Skip to contents

Accept any interpretable representation of kanji in terms of index numbers, UTF-8 character strings of length 1, UTF-8 codepoints or kanjivec objects and convert it to all or any of these formats.

Usage

convert_kanji(
  key,
  output = c("all", "index", "character", "hexmode", "kanjivec"),
  simplify = TRUE
)

Arguments

key

an atomic vector or list of kanji in any combination of formats.

output

a string describing the desired output.

simplify

logical. Whether to simplify the output to an atomic vector or keep the structure of the original vector. In either case it depends on output whether this is possible.

Value

A vector of the same length as key. If simplify is TRUE, this is an atomic vector for output = "index", "character" or "hexmode", and a list for output = "kanjivec" or "all" a list. If simplify is FALSE, the original structure (atomic or list) kept whenever possible.

Details

Index numbers are in terms of the order in kbase. UTF-8 codepoints are usually of class "hexmode", but character strings starting with "0x" or "0X" are also accepted in the key.

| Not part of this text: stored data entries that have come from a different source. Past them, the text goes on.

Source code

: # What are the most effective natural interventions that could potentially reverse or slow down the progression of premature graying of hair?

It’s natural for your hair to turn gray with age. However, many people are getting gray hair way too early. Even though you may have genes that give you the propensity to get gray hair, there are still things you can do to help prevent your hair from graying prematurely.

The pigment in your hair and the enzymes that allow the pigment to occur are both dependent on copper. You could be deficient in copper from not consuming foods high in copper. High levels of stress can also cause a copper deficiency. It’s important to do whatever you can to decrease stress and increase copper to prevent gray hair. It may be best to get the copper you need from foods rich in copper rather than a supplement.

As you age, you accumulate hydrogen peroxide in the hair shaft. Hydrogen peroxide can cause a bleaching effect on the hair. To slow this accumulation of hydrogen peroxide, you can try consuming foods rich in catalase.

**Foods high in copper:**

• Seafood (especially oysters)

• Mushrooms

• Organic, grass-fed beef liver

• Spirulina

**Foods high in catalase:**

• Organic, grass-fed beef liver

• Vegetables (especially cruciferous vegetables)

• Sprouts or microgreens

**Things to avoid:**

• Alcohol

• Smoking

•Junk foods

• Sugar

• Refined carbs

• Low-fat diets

For output = "kanjivec", the GitHub package kanjistat.data has to be available or an error is returned. For output = "all", component kanjivec is set to NA if kanjistat.data is not available.

Examples

convert_kanji(as.hexmode("99ac"))
#> $index
#> [1] 155
#> 
#> $character
#> [1] "馬"
#> 
#> $hexmode
#> [1] "99ac"
#> 
#> $kanjivec
#> Kanjivec representation of 馬 (Unicode 99ac)
#> 10 stroke vector graphics with depth 1 decomposition
#> 
convert_kanji("0x99ac")  # same
#> $index
#> [1] 155
#> 
#> $character
#> [1] "馬"
#> 
#> $hexmode
#> [1] "99ac"
#> 
#> $kanjivec
#> Kanjivec representation of 馬 (Unicode 99ac)
#> 10 stroke vector graphics with depth 1 decomposition
#> 
convert_kanji(500, "character") == kbase$kanji[500]  # TRUE
#> [1] TRUE